[Opening INPUT section]

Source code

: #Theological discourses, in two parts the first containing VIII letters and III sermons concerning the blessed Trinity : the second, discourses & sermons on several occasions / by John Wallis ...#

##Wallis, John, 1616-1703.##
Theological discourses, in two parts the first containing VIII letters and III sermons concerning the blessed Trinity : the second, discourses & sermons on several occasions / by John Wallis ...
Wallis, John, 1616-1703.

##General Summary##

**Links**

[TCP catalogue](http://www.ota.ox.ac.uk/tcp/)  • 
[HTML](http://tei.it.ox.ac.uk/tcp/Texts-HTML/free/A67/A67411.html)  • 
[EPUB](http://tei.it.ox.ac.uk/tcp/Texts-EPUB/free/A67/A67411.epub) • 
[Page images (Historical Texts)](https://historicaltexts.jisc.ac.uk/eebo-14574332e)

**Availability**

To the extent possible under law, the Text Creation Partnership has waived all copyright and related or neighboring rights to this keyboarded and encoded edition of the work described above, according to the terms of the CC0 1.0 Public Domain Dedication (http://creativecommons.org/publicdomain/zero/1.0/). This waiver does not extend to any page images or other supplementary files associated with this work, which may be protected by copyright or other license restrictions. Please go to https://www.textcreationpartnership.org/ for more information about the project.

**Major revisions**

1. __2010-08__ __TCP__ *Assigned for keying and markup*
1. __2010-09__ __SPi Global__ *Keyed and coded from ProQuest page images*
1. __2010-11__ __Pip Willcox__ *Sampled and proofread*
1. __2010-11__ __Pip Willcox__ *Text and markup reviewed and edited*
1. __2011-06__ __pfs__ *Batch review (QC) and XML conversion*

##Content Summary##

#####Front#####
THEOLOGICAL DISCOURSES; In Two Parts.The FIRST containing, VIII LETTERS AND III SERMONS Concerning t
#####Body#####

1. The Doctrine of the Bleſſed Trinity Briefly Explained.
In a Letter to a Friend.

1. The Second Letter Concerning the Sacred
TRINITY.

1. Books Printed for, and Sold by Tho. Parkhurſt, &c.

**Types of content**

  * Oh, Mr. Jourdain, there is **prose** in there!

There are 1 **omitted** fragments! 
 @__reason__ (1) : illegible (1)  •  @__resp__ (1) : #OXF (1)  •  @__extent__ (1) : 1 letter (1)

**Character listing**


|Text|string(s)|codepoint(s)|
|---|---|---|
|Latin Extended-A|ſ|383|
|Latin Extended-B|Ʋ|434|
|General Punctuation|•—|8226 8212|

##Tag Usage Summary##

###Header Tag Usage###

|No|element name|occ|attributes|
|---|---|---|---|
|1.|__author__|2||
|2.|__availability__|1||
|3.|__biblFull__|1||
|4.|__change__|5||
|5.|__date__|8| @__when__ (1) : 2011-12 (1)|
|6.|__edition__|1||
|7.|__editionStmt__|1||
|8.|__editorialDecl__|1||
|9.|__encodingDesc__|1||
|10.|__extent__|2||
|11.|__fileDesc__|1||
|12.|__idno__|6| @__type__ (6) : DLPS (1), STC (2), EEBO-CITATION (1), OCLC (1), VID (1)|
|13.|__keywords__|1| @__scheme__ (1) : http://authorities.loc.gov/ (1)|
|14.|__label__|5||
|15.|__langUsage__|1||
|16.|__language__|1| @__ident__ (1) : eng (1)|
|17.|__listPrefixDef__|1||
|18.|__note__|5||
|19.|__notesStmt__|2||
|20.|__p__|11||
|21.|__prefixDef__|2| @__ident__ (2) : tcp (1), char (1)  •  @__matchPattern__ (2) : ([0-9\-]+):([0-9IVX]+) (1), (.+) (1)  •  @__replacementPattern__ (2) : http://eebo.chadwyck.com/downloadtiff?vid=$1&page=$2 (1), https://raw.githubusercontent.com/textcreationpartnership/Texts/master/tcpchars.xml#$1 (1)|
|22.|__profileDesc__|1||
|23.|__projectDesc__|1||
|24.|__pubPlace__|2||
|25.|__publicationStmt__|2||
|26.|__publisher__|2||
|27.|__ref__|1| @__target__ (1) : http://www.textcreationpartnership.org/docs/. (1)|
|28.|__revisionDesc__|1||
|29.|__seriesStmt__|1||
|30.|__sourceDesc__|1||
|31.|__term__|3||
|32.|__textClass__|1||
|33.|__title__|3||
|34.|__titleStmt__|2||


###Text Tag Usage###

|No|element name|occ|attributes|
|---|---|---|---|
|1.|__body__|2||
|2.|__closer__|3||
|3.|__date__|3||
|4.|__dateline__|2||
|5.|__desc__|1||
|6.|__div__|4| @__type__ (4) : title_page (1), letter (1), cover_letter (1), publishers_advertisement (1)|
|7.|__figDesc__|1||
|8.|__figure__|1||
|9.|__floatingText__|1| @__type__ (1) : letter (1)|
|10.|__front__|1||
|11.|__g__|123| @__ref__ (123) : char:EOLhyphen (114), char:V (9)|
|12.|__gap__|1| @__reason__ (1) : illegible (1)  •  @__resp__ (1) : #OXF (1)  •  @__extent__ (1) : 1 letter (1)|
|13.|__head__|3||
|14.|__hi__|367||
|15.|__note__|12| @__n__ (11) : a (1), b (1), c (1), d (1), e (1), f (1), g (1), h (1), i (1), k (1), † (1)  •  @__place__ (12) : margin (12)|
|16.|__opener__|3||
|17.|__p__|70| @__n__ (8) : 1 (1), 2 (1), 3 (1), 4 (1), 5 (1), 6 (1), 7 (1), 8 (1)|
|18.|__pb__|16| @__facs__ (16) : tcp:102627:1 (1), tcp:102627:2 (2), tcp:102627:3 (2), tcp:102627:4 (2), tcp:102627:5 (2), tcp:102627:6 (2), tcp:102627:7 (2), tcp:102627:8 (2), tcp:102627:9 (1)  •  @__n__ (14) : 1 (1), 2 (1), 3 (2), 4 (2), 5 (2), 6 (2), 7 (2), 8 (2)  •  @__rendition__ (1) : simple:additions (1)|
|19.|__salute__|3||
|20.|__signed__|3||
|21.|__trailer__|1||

[Closing INPUT section]

PROBLEM
Set down the data once more, exactly as shown above.

RESPONSE AREA
Source code

: #Theological discourses, in two parts the first containing VIII letters and III sermons concerning the blessed Trinity : the second, discourses & sermons on several occasions / by John Wallis ...#

##Wallis, John, 1616-1703.##
Theological discourses, in two parts the first containing VIII letters and III sermons concerning the blessed Trinity : the second, discourses & sermons on several occasions / by John Wallis ...
Wallis, John, 1616-1703.

##General Summary##

**Links**

[TCP catalogue](http://www.ota.ox.ac.uk/tcp/)  • 
[HTML](http://tei.it.ox.ac.uk/tcp/Texts-HTML/free/A67/A67411.html)  • 
[EPUB](http://tei.it.ox.ac.uk/tcp/Texts-EPUB/free/A67/A67411.epub) • 
[Page images (Historical Texts)](https://historicaltexts.jisc.ac.uk/eebo-14574332e)

**Availability**

To the extent possible under law, the Text Creation Partnership has waived all copyright and related or neighboring rights to this keyboarded and encoded edition of the work described above, according to the terms of the CC0 1.0 Public Domain Dedication (http://creativecommons.org/publicdomain/zero/1.0/). This waiver does not extend to any page images or other supplementary files associated with this work, which may be protected by copyright or other license restrictions. Please go to https://www.textcreationpartnership.org/ for more information about the project.

**Major revisions**

1. __2010-08__ __TCP__ *Assigned for keying and markup*
1. __2010-09__ __SPi Global__ *Keyed and coded from ProQuest page images*
1. __2010-11__ __Pip Willcox__ *Sampled and proofread*
1. __2010-11__ __Pip Willcox__ *Text and markup reviewed and edited*
1. __2011-06__ __pfs__ *Batch review (QC) and XML conversion*

##Content Summary##

#####Front#####
THEOLOGICAL DISCOURSES; In Two Parts.The FIRST containing, VIII LETTERS AND III SERMONS Concerning t
#####Body#####

1. The Doctrine of the Bleſſed Trinity Briefly Explained.
In a Letter to a Friend.

1. The Second Letter Concerning the Sacred
TRINITY.

1. Books Printed for, and Sold by Tho. Parkhurſt, &c.

**Types of content**

  * Oh, Mr. Jourdain, there is **prose** in there!

There are 1 **omitted** fragments! 
 @__reason__ (1) : illegible (1)  •  @__resp__ (1) : #OXF (1)  •  @__extent__ (1) : 1 letter (1)

**Character listing**


|Text|string(s)|codepoint(s)|
|---|---|---|
|Latin Extended-A|ſ|383|
|Latin Extended-B|Ʋ|434|
|General Punctuation|•—|8226 8212|

##Tag Usage Summary##

###Header Tag Usage###

|No|element name|occ|attributes|
|---|---|---|---|
|1.|__author__|2||
|2.|__availability__|1||
|3.|__biblFull__|1||
|4.|__change__|5||
|5.|__date__|8| @__when__ (1) : 2011-12 (1)|
|6.|__edition__|1||
|7.|__editionStmt__|1||
|8.|__editorialDecl__|1||
|9.|__encodingDesc__|1||
|10.|__extent__|2||
|11.|__fileDesc__|1||
|12.|__idno__|6| @__type__ (6) : DLPS (1), STC (2), EEBO-CITATION (1), OCLC (1), VID (1)|
|13.|__keywords__|1| @__scheme__ (1) : http://authorities.loc.gov/ (1)|
|14.|__label__|5||
|15.|__langUsage__|1||
|16.|__language__|1| @__ident__ (1) : eng (1)|
|17.|__listPrefixDef__|1||
|18.|__note__|5||
|19.|__notesStmt__|2||
|20.|__p__|11||
|21.|__prefixDef__|2| @__ident__ (2) : tcp (1), char (1)  •  @__matchPattern__ (2) : ([0-9\-]+):([0-9IVX]+) (1), (.+) (1)  •  @__replacementPattern__ (2) : http://eebo.chadwyck.com/downloadtiff?vid=$1&page=$2 (1), https://raw.githubusercontent.com/textcreationpartnership/Texts/master/tcpchars.xml#$1 (1)|
|22.|__profileDesc__|1||
|23.|__projectDesc__|1||
|24.|__pubPlace__|2||
|25.|__publicationStmt__|2||
|26.|__publisher__|2||
|27.|__ref__|1| @__target__ (1) : http://www.textcreationpartnership.org/docs/. (1)|
|28.|__revisionDesc__|1||
|29.|__seriesStmt__|1||
|30.|__sourceDesc__|1||
|31.|__term__|3||
|32.|__textClass__|1||
|33.|__title__|3||
|34.|__titleStmt__|2||


###Text Tag Usage###

|No|element name|occ|attributes|
|---|---|---|---|
|1.|__body__|2||
|2.|__closer__|3||
|3.|__date__|3||
|4.|__dateline__|2||
|5.|__desc__|1||
|6.|__div__|4| @__type__ (4) : title_page (1), letter (1), cover_letter (1), publishers_advertisement (1)|
|7.|__figDesc__|1||
|8.|__figure__|1||
|9.|__floatingText__|1| @__type__ (1) : letter (1)|
|10.|__front__|1||
|11.|__g__|123| @__ref__ (123) : char:EOLhyphen (114), char:V (9)|
|12.|__gap__|1| @__reason__ (1) : illegible (1)  •  @__resp__ (1) : #OXF (1)  •  @__extent__ (1) : 1 letter (1)|
|13.|__head__|3||
|14.|__hi__|367||
|15.|__note__|12| @__n__ (11) : a (1), b (1), c (1), d (1), e (1), f (1), g (1), h (1), i (1), k (1), † (1)  •  @__place__ (12) : margin (12)|
|16.|__opener__|3||
|17.|__p__|70| @__n__ (8) : 1 (1), 2 (1), 3 (1), 4 (1), 5 (1), 6 (1), 7 (1), 8 (1)|
|18.|__pb__|16| @__facs__ (16) : tcp:102627:1 (1), tcp:102627:2 (2), tcp:102627:3 (2), tcp:102627:4 (2), tcp:102627:5 (2), tcp:102627:6 (2), tcp:102627:7 (2), tcp:102627:8 (2), tcp:102627:9 (1)  •  @__n__ (14) : 1 (1), 2 (1), 3 (2), 4 (2), 5 (2), 6 (2), 7 (2), 8 (2)  •  @__rendition__ (1) : simple:additions (1)|
|19.|__salute__|3||
|20.|__signed__|3||
|21.|__trailer__|1||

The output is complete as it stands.